Zur programmatischen Debatte in der PDS

Beschluss des Bundestreffens der PDS AG Betrieb & Gewerkschaft

vom 30.06.2001 in Neustadt/Wstr.

Die Arbeitsgemeinschaft betrieb & gewerkschaft wird sich stärker als bisher an der programmatischen Debatte der PDS beteiligen, eigene Vorschläge unterbreiten und die Ergebnisse in den gewerkschaftlichen Strukturen verbreiten. Wir sind jedoch davon überzeugt, dass der bisherigen Diskussion eine Struktur fehlt, dass es an einer begleitenden Bildungsarbeit der Partei mangelt und der von der Parteivorsitzenden in Auftrag gegebene Entwurf nicht nur zu einer verbessernden Diskussion Anlass gibt, sondern auch zur Kritik am Verfahren sowie an den Fragestellungen und Ausgangsannahmen der Vorlage.
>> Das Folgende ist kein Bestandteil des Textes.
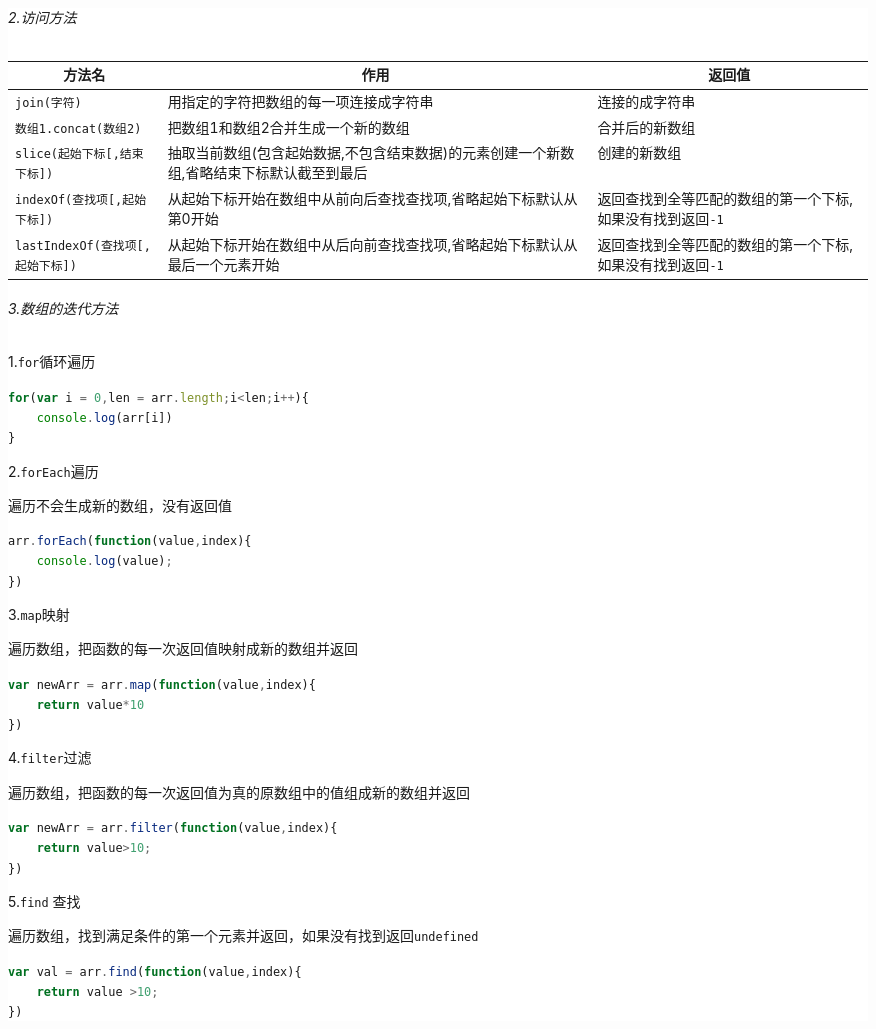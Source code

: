 ###### 2.访问方法

| 方法名                           | 作用                                                         | 返回值                                                    |
| -------------------------------- | ------------------------------------------------------------ | --------------------------------------------------------- |
| `join(字符)`                     | 用指定的字符把数组的每一项连接成字符串                       | 连接的成字符串                                            |
| `数组1.concat(数组2)`            | 把数组1和数组2合并生成一个新的数组                           | 合并后的新数组                                            |
| `slice(起始下标[,结束下标])`     | 抽取当前数组(包含起始数据,不包含结束数据)的元素创建一个新数组,省略结束下标默认截至到最后 | 创建的新数组                                              |
| `indexOf(查找项[,起始下标])`     | 从起始下标开始在数组中从前向后查找查找项,省略起始下标默认从第0开始 | 返回查找到全等匹配的数组的第一个下标,如果没有找到返回`-1` |
| `lastIndexOf(查找项[,起始下标])` | 从起始下标开始在数组中从后向前查找查找项,省略起始下标默认从最后一个元素开始 | 返回查找到全等匹配的数组的第一个下标,如果没有找到返回`-1` |

###### 3.数组的迭代方法

1.`for`循环遍历

```javascript
for(var i = 0,len = arr.length;i<len;i++){
    console.log(arr[i])
}
```

2.`forEach`遍历

遍历不会生成新的数组，没有返回值

```javascript
arr.forEach(function(value,index){
    console.log(value);
})
```

3.`map`映射

遍历数组，把函数的每一次返回值映射成新的数组并返回

```javascript
var newArr = arr.map(function(value,index){
	return value*10
})
```

4.`filter`过滤

遍历数组，把函数的每一次返回值为真的原数组中的值组成新的数组并返回

```javascript
var newArr = arr.filter(function(value,index){
	return value>10;
})
```

5.`find` 查找

遍历数组，找到满足条件的第一个元素并返回，如果没有找到返回`undefined`

```javascript
var val = arr.find(function(value,index){
	return value >10;
})
```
Grundsätzlich kritisieren wir folgende Punkte:

  1. Die Autoren sehen nach eigenem Bekunden in ihrem Entwurf einen Bruch mit der bisherigen Programmatik der PDS und eine Richtungsentscheidung für den libertären Sozialismus. Weder der Parteitag noch die Programmkommission haben aber einen Bruch mit dem gelten Programm beschlossen, noch eine Option für ein Programm des libertären Sozialismus gegeben.
  2. Der beabsichtigte Bruch wird nicht nur zum geltenden Parteiprogramm vollzogen, sondern zur bisherigen Programmatik der deutschen Arbeiterbewegung überhaupt. Bei aller Notwendigkeit, sich neuen Fragen zu stellen, sehen wir keine Not, sich von der politischen Programmatik der Gewerkschaftsbewegung und sogar von der linken Sozialdemokratie zu entfernen.
  3. Wir schließen uns der Meinung von Herbert Schui an, wenn er schreibt: “Ohne größere Diskussion sollte sich voraussetzen lassen, dass eine sozialistische Partei, so die PDS, eine Arbeiterpartei, eine Partei der Arbeit sein muss. Dies auch dann, wenn „Arbeiterpartei“ eine Reihe von unkontrollierten Assoziationen auslöst. Aber wenn man die Dinge nüchtern angeht, ist doch folgendes festzuhalten: Die Mehrheit der Bevölkerung lebt vom Verkauf ihrer Arbeitskraft. Damit sind objektiv einheitliche Interessen gegeben. Marx´ Wertlehre gilt unverändert, was den Gebrauchswert der Arbeit und die Ausbeutung angeht.“ Diese Ausgangsposition fehlt dem Programm und sie fehlt dementsprechend auch in den Schlussfolgerungen.
  4. Die ebenso unscharfe wie dementsprechend beliebig auslegbare Formulierung vom Zurückdrängen der Kapitaldominanz, geht am Problem der Ausbeutung lebendiger Arbeit vorbei. Erst dadurch, dass der grundlegende Interessengegensatz dieser Gesellschaft und das alles bestimmende Ausbeutungsverhältnis verschwiegen wird, erhält die isolierte Wertschätzung des Unternehmertums und ihres Gewinnstrebens einen nicht akzeptablen Stellenwert.
  5. Nach einer grundsätzlichen Auseinandersetzung mit den bisherigen Programmentwürfen  auf unserem Bundestreffen am 30.6.01 in Neustadt stellen wir  fest, dass  sowohl kritischere als auch präzisere Kapitalismusanalyse noch zu leisten ist.
  6. Der Text des Entwurfes 1 ist insgesamt nicht nur sperrig und schwer lesbar, sondern auch überaus widersprüchlich und missverständlich, weil er überwiegend mit abstrakten Werten, ungenauen Wortschöpfungen und abstrakten Idealen argumentiert, wo präzise Analysen und konkrete Vorschläge notwendig wären. Die Unklarheit der verwendeten Begriffe setzt den Entwurf beliebigen Interpretationen aus.

Dies alles veranlasst uns zu der Feststellung, dass der vorliegende Programmentwurf 1 zwar eine Orientierung für die Programmdebatte liefert, aber keinesfalls Beschlussgrundlage sein kann. Es sind Veränderungen notwendig, die weit über das hinausgehen, was durch Änderungsanträge zu erreichen ist. Wir werden in der Programmdebatte und bei der späteren Erarbeitung einer Beschlussvorlage unsere Positionen konkretisieren und darum streiten, dass der Interessengegensatz zwischen leistungslosem Kapitaleinkommen und mehrwertschaffender Arbeit im Programm den Platz findet, den er immer schon in sozialistischen Programmen eingenommen hat.